MATERIAL PROVIDED:
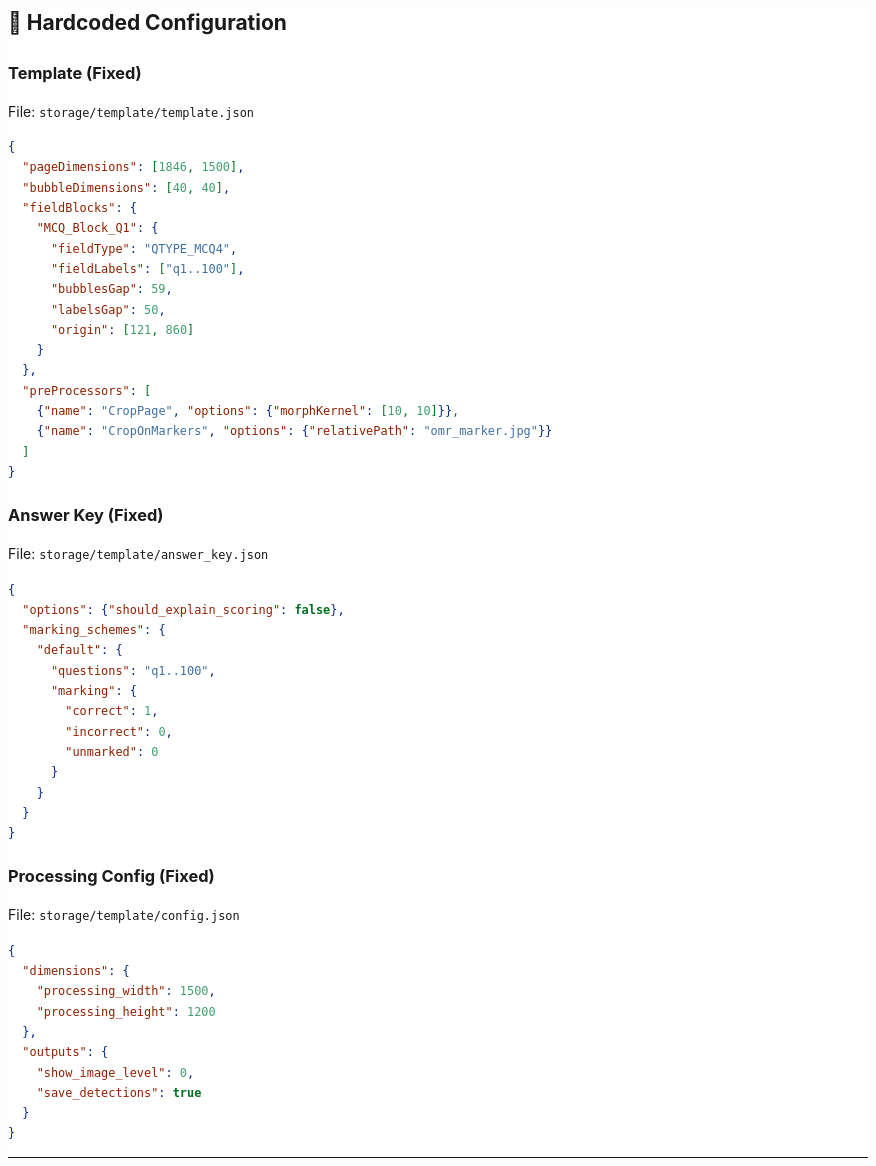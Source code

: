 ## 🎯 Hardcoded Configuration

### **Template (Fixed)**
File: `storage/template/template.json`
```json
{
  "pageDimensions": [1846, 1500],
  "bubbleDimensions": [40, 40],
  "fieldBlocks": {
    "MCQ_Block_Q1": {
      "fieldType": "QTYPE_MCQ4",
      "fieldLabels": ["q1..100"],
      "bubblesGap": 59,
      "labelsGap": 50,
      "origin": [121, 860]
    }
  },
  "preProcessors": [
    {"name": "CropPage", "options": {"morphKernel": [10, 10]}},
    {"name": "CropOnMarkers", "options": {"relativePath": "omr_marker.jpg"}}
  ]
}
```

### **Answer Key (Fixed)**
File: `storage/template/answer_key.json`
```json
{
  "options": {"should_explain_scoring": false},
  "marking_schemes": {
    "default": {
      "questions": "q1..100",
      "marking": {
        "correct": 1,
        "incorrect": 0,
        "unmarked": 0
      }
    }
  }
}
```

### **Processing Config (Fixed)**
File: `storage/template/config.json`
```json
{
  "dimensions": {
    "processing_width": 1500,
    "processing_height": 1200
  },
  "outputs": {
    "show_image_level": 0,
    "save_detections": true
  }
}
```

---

PROMPT: Go through the listing above and return each line where the word "File" occurs.

PROBLEM SOLUTION:
File: `storage/template/template.json`
File: `storage/template/answer_key.json`
File: `storage/template/config.json`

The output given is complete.